◆ Work item ◆
Answer with the exact lines of the following material from the one containing "- finalizing v14.03" through the one containing "- y-cart (build simplifications)", both end lines included.

◆ Exercise input ◆
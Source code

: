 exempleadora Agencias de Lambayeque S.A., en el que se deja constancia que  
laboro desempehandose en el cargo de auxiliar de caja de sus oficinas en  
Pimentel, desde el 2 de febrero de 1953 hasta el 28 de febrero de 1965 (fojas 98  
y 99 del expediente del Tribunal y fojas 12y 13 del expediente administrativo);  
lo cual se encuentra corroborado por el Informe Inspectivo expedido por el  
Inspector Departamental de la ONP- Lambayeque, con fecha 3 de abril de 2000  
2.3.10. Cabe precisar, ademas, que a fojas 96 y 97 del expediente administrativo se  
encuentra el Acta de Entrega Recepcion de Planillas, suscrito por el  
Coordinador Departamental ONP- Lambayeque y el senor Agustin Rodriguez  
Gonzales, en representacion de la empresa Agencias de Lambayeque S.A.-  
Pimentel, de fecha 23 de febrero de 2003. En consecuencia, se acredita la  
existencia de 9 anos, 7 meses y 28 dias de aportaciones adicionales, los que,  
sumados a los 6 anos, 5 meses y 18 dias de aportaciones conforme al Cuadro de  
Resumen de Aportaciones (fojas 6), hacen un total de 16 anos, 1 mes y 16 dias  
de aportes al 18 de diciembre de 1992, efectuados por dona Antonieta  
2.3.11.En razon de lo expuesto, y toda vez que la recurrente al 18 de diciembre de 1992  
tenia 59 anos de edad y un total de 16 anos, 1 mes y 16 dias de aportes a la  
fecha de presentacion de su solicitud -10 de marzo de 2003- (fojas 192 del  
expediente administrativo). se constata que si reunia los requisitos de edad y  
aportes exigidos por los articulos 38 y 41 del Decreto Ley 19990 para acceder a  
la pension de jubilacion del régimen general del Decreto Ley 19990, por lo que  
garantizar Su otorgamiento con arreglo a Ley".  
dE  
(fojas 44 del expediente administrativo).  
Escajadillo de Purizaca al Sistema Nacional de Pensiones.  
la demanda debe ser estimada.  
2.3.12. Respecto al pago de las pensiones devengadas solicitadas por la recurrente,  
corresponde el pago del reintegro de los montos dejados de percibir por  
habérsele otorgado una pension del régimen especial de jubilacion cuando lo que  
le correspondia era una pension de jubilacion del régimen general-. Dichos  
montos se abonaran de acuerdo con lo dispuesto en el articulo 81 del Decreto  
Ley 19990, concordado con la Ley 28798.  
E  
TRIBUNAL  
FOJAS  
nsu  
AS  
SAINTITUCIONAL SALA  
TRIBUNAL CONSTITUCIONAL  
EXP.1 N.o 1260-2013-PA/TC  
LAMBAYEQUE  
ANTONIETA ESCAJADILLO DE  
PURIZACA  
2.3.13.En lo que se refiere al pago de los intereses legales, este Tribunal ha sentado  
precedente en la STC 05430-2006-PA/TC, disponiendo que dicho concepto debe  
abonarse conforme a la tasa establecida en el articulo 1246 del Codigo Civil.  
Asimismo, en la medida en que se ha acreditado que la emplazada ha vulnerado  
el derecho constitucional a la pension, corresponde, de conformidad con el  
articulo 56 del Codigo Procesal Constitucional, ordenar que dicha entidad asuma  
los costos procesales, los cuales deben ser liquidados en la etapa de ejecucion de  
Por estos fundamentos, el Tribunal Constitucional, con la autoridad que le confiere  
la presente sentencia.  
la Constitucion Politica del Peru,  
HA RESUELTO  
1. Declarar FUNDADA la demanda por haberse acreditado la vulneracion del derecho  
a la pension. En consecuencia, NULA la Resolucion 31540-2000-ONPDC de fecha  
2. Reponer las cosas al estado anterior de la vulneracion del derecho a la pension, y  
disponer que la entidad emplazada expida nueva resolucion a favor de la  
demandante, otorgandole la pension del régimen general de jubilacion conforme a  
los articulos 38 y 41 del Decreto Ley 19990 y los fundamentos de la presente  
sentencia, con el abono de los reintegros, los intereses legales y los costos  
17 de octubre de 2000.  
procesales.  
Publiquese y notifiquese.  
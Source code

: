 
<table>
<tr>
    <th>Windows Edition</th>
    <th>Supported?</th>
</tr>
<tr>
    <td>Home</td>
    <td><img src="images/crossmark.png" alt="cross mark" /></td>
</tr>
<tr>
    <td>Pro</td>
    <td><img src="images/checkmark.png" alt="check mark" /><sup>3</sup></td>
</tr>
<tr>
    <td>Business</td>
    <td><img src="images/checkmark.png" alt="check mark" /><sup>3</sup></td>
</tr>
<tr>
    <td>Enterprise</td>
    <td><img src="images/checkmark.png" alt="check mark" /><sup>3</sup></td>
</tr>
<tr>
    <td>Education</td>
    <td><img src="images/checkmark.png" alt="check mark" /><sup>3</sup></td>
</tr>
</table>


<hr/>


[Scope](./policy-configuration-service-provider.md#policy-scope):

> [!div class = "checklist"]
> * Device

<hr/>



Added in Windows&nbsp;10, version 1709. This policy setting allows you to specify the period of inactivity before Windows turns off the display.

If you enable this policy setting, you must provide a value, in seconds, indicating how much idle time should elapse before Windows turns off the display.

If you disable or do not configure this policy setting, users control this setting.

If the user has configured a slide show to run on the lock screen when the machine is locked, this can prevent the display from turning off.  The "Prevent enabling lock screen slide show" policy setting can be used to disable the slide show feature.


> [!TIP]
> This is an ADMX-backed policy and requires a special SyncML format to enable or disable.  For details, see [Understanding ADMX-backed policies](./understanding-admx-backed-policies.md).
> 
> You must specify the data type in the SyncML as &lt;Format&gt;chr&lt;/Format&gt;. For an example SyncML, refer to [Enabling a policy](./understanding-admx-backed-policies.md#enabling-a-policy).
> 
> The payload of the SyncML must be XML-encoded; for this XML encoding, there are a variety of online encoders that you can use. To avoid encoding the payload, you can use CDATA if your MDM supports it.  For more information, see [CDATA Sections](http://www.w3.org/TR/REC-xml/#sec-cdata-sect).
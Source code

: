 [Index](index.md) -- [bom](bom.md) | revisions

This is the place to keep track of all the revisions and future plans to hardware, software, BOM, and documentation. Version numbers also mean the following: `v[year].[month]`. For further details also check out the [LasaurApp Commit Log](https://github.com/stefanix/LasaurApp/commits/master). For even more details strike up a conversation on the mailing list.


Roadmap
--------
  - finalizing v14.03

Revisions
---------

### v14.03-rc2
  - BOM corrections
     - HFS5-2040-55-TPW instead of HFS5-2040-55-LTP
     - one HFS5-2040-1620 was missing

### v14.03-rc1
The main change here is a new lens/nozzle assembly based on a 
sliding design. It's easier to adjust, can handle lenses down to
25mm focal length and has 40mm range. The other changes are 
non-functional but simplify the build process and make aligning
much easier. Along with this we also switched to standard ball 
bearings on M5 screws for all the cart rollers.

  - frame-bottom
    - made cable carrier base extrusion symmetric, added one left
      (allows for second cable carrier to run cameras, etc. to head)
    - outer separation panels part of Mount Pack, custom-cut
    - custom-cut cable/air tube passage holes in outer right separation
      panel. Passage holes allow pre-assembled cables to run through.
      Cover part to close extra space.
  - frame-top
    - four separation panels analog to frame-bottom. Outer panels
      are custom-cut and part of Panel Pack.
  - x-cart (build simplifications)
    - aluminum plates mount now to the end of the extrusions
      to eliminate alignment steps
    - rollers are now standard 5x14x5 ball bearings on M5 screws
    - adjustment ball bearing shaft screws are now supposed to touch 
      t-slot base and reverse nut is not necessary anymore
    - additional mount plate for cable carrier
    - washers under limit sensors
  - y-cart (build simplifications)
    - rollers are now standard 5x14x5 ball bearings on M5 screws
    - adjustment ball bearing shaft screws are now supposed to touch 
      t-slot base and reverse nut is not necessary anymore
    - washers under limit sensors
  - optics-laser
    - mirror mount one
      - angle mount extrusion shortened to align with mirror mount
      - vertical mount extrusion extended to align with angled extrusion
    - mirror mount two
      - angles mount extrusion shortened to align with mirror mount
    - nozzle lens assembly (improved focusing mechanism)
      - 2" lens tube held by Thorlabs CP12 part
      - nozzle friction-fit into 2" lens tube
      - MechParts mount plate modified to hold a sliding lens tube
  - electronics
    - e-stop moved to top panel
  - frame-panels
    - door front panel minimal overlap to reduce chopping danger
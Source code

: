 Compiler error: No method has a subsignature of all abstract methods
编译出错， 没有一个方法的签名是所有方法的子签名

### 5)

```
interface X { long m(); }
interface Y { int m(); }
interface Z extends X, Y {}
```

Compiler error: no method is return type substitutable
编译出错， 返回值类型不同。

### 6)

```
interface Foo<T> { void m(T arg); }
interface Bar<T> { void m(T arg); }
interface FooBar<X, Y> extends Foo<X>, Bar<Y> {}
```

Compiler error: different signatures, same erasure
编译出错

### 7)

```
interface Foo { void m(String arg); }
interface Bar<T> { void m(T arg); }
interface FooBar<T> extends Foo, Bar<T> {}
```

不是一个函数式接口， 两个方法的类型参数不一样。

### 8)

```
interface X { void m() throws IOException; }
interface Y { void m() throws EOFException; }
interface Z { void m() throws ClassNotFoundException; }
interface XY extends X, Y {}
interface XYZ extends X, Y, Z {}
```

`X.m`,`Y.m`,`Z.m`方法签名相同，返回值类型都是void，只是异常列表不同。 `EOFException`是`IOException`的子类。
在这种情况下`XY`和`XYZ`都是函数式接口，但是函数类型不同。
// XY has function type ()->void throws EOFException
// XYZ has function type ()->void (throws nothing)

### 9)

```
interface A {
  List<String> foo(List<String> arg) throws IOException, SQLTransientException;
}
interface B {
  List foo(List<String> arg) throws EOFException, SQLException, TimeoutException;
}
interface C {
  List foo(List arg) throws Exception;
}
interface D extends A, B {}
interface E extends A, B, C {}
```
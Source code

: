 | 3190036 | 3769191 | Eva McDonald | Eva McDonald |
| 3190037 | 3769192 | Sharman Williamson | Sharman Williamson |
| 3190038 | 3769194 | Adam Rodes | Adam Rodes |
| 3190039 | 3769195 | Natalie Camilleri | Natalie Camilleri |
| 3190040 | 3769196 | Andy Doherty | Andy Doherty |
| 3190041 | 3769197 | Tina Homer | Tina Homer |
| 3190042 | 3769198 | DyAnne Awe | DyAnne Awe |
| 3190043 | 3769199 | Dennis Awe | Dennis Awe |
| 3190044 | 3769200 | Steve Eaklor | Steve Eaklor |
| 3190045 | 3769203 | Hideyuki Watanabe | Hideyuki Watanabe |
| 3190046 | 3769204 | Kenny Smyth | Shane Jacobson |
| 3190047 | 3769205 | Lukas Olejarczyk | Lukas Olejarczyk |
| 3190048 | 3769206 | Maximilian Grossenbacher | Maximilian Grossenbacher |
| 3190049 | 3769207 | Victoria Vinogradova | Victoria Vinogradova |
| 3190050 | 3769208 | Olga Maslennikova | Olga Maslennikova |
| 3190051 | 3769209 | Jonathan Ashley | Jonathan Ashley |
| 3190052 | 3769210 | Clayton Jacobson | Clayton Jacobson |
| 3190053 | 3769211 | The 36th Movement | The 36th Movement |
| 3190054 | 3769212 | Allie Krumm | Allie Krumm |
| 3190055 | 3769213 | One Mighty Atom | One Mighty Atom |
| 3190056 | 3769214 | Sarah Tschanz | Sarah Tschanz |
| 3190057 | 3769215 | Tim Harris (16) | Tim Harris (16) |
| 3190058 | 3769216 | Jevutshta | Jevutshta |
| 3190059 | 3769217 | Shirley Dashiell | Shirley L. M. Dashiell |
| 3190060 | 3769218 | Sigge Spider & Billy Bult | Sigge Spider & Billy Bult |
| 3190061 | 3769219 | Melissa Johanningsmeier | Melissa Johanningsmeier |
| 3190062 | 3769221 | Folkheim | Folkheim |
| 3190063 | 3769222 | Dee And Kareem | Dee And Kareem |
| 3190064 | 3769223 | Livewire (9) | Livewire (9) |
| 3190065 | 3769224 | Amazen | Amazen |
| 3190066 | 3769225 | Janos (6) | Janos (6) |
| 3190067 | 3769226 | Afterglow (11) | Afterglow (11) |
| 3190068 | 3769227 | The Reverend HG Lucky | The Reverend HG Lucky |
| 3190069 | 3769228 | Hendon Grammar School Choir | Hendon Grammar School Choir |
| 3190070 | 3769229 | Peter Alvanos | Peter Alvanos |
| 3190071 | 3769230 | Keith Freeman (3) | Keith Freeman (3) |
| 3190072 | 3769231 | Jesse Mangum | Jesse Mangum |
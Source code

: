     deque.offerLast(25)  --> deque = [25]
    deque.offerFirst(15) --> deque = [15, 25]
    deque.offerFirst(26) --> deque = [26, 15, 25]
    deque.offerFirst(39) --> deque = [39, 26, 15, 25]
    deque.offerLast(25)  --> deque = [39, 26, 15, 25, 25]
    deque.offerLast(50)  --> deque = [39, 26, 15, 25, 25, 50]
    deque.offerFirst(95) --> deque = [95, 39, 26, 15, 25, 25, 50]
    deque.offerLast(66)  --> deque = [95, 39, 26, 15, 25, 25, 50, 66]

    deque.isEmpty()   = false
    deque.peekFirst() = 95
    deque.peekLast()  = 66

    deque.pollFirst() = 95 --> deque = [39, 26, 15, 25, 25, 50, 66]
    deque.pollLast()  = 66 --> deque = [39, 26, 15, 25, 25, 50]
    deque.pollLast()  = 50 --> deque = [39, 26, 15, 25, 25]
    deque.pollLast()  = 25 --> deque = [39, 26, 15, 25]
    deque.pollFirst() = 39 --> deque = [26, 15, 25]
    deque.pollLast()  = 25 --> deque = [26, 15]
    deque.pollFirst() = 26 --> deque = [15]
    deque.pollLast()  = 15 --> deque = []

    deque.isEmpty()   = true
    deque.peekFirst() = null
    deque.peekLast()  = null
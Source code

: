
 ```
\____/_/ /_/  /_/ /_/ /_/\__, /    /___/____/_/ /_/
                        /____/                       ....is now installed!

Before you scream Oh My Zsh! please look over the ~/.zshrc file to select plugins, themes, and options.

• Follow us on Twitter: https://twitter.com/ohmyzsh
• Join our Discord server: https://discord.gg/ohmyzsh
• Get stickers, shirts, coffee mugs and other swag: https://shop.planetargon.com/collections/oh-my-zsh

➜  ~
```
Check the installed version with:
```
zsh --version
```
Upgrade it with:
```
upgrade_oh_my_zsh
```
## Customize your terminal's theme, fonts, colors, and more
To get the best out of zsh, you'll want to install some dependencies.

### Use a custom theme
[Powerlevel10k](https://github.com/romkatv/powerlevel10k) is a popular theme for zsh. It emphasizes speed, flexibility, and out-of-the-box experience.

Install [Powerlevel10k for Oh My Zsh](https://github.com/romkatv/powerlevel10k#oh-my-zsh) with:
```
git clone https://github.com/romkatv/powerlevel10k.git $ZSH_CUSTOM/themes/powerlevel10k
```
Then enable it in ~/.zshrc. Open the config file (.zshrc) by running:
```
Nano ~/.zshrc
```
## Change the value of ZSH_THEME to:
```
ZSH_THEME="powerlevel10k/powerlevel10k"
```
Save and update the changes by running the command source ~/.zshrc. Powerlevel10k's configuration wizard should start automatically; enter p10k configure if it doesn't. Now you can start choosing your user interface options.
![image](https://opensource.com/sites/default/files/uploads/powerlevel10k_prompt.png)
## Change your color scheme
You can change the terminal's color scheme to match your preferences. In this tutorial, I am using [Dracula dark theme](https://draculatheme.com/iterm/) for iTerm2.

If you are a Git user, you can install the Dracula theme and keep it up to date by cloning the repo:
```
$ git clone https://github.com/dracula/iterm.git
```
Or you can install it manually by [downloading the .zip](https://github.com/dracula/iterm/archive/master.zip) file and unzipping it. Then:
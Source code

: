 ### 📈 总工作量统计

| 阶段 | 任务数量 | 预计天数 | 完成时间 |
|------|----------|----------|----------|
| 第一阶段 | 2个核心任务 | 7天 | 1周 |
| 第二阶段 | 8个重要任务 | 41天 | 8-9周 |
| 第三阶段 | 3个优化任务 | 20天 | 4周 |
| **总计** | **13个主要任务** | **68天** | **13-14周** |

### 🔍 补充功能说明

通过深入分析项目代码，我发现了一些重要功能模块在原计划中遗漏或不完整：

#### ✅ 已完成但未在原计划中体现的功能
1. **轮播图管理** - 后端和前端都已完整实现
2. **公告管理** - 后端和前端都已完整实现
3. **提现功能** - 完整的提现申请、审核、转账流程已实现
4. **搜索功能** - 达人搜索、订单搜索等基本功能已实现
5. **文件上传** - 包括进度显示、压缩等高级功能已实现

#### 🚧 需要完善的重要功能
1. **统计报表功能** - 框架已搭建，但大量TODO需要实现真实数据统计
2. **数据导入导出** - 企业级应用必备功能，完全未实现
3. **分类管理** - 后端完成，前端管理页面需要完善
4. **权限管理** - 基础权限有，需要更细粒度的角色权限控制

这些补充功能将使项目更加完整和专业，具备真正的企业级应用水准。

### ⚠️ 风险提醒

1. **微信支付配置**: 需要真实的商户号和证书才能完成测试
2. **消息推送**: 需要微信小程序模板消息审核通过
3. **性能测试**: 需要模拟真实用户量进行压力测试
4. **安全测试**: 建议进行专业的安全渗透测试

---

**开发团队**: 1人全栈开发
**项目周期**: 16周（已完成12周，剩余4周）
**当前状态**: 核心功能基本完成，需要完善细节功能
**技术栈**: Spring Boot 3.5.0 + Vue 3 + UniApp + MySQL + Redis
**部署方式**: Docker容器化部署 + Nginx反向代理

◆ The completed task ◆
  - finalizing v14.03

Revisions
---------

### v14.03-rc2
  - BOM corrections
     - HFS5-2040-55-TPW instead of HFS5-2040-55-LTP
     - one HFS5-2040-1620 was missing

### v14.03-rc1
The main change here is a new lens/nozzle assembly based on a 
sliding design. It's easier to adjust, can handle lenses down to
25mm focal length and has 40mm range. The other changes are 
non-functional but simplify the build process and make aligning
much easier. Along with this we also switched to standard ball 
bearings on M5 screws for all the cart rollers.

  - frame-bottom
    - made cable carrier base extrusion symmetric, added one left
      (allows for second cable carrier to run cameras, etc. to head)
    - outer separation panels part of Mount Pack, custom-cut
    - custom-cut cable/air tube passage holes in outer right separation
      panel. Passage holes allow pre-assembled cables to run through.
      Cover part to close extra space.
  - frame-top
    - four separation panels analog to frame-bottom. Outer panels
      are custom-cut and part of Panel Pack.
  - x-cart (build simplifications)
    - aluminum plates mount now to the end of the extrusions
      to eliminate alignment steps
    - rollers are now standard 5x14x5 ball bearings on M5 screws
    - adjustment ball bearing shaft screws are now supposed to touch 
      t-slot base and reverse nut is not necessary anymore
    - additional mount plate for cable carrier
    - washers under limit sensors
  - y-cart (build simplifications)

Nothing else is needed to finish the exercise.